Il Bianco secco con gusto “rancio” viene catalogato come vino secolare, che raccoglie a pieno tutto il saper fare dei vignaioli di una striscia di terra che sembra una via di mezzo tra Spagna e Francia.

La produzione ebbe un senso e un consumo fino a quando la moda dell’aperitivo era spostata sul gusto amaricante, poi il progredire dell’affermazione del sapore pseudo dolce e fruttato del vino e di altre bevande pre pasto, ha via via ridotto la quantità del prodotto fino a farlo scomparire per qualche decennio.

Oggi la volontà di alcuni giovani vignaioli ha portato alla riemersione del Bianco Secco Rancio, ottenuto da uve Grenache Blanc e Macabeu (Viura nella Rioja) per la parte predominante e altre uve locali come aspetto complementare.

Lo stile ricorda l’allevamento del Vin Jaune del Jura e dello Xeres, infatti viene conservato in botti di legno, non nuove, per cinque anni, in modo che possa ossidarsi molto lentamente e in modo ben controllato.

Il vino bianco secco rancio si presenta sul mercato con la denominazione vino da tavola ottenuto con uve sovra mature, non essendoci un riferimento legislativo nella IGP e nella AOP.

Il profilo organolettico di questo bianco secco, stile “rancio”, è espresso visivamente da un brillante colore topazio o ambra, spesso venato di riflessi oro vecchio e talvolta color bronzo.

Al naso è secchissimo, con inondante offerta olfattiva tipicamente “rancio”: curry, canfora, spezie orientali e noce secca, scorza d’arancio amara e paglia secca. Il gusto è secchissimo, caloroso quel tanto per equilibrarsi con una decisa salinità e una dismessa freschezza. Finale amaricante, stile vermuth, quasi di Lillet.
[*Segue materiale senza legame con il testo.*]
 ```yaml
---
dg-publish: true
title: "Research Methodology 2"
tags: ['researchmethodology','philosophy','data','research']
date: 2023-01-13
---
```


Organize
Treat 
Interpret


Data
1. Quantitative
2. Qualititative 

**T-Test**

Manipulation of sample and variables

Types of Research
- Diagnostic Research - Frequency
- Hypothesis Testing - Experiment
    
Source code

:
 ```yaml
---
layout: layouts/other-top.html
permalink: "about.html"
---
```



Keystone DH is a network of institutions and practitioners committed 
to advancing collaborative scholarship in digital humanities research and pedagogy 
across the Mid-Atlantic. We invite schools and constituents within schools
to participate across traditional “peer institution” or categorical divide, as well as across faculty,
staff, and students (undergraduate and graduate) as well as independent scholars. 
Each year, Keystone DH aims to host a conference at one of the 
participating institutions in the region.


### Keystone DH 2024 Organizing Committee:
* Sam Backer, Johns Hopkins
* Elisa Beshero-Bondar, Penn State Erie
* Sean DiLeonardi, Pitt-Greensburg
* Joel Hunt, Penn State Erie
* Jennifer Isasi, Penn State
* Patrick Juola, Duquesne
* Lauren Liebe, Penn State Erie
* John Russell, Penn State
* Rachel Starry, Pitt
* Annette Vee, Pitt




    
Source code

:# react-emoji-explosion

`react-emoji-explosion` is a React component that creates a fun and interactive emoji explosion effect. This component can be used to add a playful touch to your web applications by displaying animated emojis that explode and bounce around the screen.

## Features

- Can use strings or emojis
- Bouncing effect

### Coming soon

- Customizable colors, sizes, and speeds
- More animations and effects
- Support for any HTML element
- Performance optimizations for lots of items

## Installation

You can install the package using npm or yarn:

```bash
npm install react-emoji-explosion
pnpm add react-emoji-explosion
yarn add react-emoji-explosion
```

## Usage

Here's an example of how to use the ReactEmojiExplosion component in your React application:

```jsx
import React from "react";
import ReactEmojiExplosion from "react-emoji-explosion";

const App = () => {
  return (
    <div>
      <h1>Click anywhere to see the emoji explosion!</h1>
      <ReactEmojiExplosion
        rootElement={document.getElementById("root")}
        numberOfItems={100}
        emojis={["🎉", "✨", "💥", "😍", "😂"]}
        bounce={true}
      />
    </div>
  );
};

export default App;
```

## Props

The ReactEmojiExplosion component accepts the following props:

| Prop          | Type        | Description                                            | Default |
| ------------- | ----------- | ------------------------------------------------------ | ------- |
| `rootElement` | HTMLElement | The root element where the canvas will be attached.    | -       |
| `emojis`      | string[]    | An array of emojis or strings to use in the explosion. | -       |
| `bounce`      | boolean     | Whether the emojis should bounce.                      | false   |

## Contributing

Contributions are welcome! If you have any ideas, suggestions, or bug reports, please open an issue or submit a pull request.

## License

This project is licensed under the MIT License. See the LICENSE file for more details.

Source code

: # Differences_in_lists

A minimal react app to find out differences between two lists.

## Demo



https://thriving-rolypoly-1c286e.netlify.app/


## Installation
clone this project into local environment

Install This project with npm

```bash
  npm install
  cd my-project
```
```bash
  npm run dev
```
Nella Côte Vermille, dove regnano il Banyuls e il Collioure, già si sta facendo strada, non solo come nuovo stile di aperitivo, ma come accompagnamento alle strepitose acciughe, salsate e non, di Collioure.

Tra le aziende che producono questo vino segnaliamo: Domaine de la Rectoire, Domaine des Chênes, Domaine del Schistes, Domaine Mas-Alart.

Non si sa mai, se qualcuno passasse da quelle parti il prossimo agosto potrebbe tentare un’esperienza degustativa.